- DSPs in Qualcomm Snapdragon chips reportedly contain over 400 vulnerabilities.
- Attackers could use these for spying, malware, or just bricking devices.
- Fixes are on the way and there are no known attacks, but it’s still concerning.
If you’re using an Android phone with a Snapdragon chip inside, there’s a good chance it’s susceptible to a host of potentially serious security flaws. Check Point security researchers say they’ve discovered more than 400 code vulnerabilities, nicknamed “Achilles,” in the digital signal processors (DSPs) of Qualcomm’s Snapdragon chips.

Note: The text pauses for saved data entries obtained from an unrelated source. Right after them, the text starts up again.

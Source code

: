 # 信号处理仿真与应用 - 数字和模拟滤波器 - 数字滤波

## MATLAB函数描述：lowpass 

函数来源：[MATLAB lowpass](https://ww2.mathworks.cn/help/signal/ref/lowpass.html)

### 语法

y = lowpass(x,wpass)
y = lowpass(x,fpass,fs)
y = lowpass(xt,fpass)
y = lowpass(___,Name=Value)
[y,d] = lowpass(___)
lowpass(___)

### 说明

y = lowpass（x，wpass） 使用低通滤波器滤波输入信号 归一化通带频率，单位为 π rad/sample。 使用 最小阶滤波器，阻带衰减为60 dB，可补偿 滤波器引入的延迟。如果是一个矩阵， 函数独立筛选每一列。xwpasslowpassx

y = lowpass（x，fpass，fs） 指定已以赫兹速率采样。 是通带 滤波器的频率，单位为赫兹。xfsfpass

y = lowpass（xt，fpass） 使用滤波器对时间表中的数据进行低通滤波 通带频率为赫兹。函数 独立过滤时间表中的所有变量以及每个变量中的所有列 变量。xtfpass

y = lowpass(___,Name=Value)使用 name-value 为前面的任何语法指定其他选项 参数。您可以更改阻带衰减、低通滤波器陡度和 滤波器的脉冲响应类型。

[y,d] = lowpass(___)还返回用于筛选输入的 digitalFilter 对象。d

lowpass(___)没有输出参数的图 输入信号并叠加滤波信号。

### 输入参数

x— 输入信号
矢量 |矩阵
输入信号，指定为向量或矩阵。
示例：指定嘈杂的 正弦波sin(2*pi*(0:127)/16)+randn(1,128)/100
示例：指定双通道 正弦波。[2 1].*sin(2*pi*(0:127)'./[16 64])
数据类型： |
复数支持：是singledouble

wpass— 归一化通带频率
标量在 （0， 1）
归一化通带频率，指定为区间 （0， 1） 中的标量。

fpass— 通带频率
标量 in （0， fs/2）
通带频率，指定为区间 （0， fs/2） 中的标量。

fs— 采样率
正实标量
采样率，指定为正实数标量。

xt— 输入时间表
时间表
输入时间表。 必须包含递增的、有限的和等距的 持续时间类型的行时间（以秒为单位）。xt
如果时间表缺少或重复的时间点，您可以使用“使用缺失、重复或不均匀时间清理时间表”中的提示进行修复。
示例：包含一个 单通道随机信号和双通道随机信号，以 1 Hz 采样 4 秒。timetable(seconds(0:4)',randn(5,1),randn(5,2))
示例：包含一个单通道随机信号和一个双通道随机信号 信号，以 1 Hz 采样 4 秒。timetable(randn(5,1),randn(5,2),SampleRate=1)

The team is keeping the details a secret to prevent malicious use of the vulnerabilities before there’s a fix. The consequences can be serious, however. Check Point says attackers can quietly record calls, steal data, render devices unusable, and even install completely silent, non-removable malware.
It’s not clear how easy it is to exploit the flaws as a result. However, the researchers used “fuzz testing technologies” and other methods to identify flaws in the DSPs, which tend to be black boxes that are harder to study. Check Point noted that phone vendors couldn’t simply fix this as the chipmaker (in this case, Qualcomm) had to address the issues first.
Solutions are thankfully on the way. Qualcomm has acknowledged the flaws and shared details with brands while it provides “appropriate mitigations” to brands, a spokesperson told MarketWatch. The representative also said there was “no evidence” of active exploits, and that users could minimize their risk by getting patches when available and downloading apps from “trusted” outlets like the Google Play Store.
The practical threat is relatively low until and unless there’s an Achilles exploit in the wild. Even so, there’s a significant reason to be concerned. Snapdragon chips were in an estimated 40% of the phones that shipped in 2019 and are present in devices from heavyweights like Samsung, LG, and Xiaomi. That potentially leaves “hundreds of millions” of phones exposed, according to Check Point research head Yaniv Balmas, and fixing them all could be difficult or impossible.
Qualcomm itself provides extended support for Android devices, but that doesn’t extend to the vendors themselves. As has become all too clear, Android vendors are historically slow to deliver updates and may cut off support considerably sooner than Qualcomm. Although security patches are sometimes delivered sooner and beyond the usual support schedules, there may be millions of phones that never get fixes due to age or vendors’ update policies.